Tuesday, September 08, 2020

The worst of the worst

This week that worthy tome, the Washington Post, concluded that Mike Pompeo, the USA’s foreign minister, was “the worst secretary of state in history”, in an article that claimed Pompeo had defied legal mandates from Congress, ordered staffers to carry out errands for himself and his family, and fired the State Department's inspector general who was investigating Pompeo's violations.
    In an opinion piece published on Monday, Jackson Diehl said Pompeo “has failed to fill dozens of senior positions at the State Department, and hundreds of career diplomats have left or been driven out in political purges”.
    Diehl wrote that the State Department's morale is at an historic all-time low, citing surveys which showed that people who think senior leaders of the State Department “did not maintain high levels of honesty and integrity” grew by 34 per cent between 2016 and 2019.
    Pompeo didn’t have to fall far to fall foul of the bogus moral high-ground of the Washington Post, the American daily owned by the Jeff Bezos, the billionaire founder of Amazon, who is said to be the richest man in the world. Nor was the Post the first to condemn Trump’s top diplomat. A senior American journalist, Thomas L Friedman, said as much in the New York Times in May.
    “I don’t know much about Pompeo’s time as head of the CIA, except that he was notorious for spending long hours at the White House sucking up to Trump.

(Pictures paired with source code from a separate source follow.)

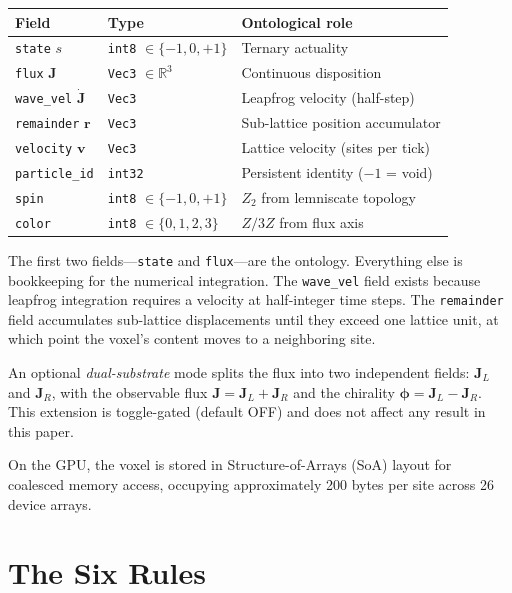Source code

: \documentclass[11pt,a4paper]{article}
\newcommand{\RR}{\mathbb{R}}
\theoremstyle{compact}
\begin{document}
\begin{center}
\small
\begin{tabular}{lll}
\toprule
\textbf{Field} & \textbf{Type} & \textbf{Ontological role} \\
\midrule
\texttt{state} $s$ & \texttt{int8} $\in \{-1,0,+1\}$ & Ternary actuality \\
\texttt{flux} $\mathbf{J}$ & \texttt{Vec3} $\in \RR^3$ & Continuous disposition \\
\texttt{wave\_vel} $\dot{\mathbf{J}}$ & \texttt{Vec3} & Leapfrog velocity (half-step) \\
\texttt{remainder} $\mathbf{r}$ & \texttt{Vec3} & Sub-lattice position accumulator \\
\texttt{velocity} $\mathbf{v}$ & \texttt{Vec3} & Lattice velocity (sites per tick) \\
\texttt{particle\_id} & \texttt{int32} & Persistent identity ($-1$ = void) \\
\texttt{spin} & \texttt{int8} $\in \{-1,0,+1\}$ & $Z_2$ from lemniscate topology \\
\texttt{color} & \texttt{int8} $\in \{0,1,2,3\}$ & $Z/3Z$ from flux axis \\
\bottomrule
\end{tabular}
\end{center}

The first two fields---\texttt{state} and \texttt{flux}---are the ontology. Everything else is bookkeeping for the numerical integration. The \texttt{wave\_vel} field exists because leapfrog integration requires a velocity at half-integer time steps. The \texttt{remainder} field accumulates sub-lattice displacements until they exceed one lattice unit, at which point the voxel's content moves to a neighboring site.

An optional \emph{dual-substrate} mode splits the flux into two independent fields: $\mathbf{J}_L$ and $\mathbf{J}_R$, with the observable flux $\mathbf{J} = \mathbf{J}_L + \mathbf{J}_R$ and the chirality $\boldsymbol{\phi} = \mathbf{J}_L - \mathbf{J}_R$. This extension is toggle-gated (default OFF) and does not affect any result in this paper.

On the GPU, the voxel is stored in Structure-of-Arrays (SoA) layout for coalesced memory access, occupying approximately 200 bytes per site across 26 device arrays.


\section{The Six Rules}
\label{sec:rules}
\end{document}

But I do know he has been the worst secretary of state in American history, without a single diplomatic achievement,” Friedman said. “I know you thought that Rex Tillerson had retired that title. Tillerson was ineffective, but Tillerson had integrity and ethics. Pompeo has none. American taxpayers deserve a refund from him for his education at West Point.”
    Smears and innuendos are par for the course during US presidential campaigns, and the Democrats are naturally out to get Trump and all who serve him. But the attacks on Pompeo, who apparently once harboured ambitions of his own for the Oval Office, reflect a much deeper malaise with America’s ruling circles.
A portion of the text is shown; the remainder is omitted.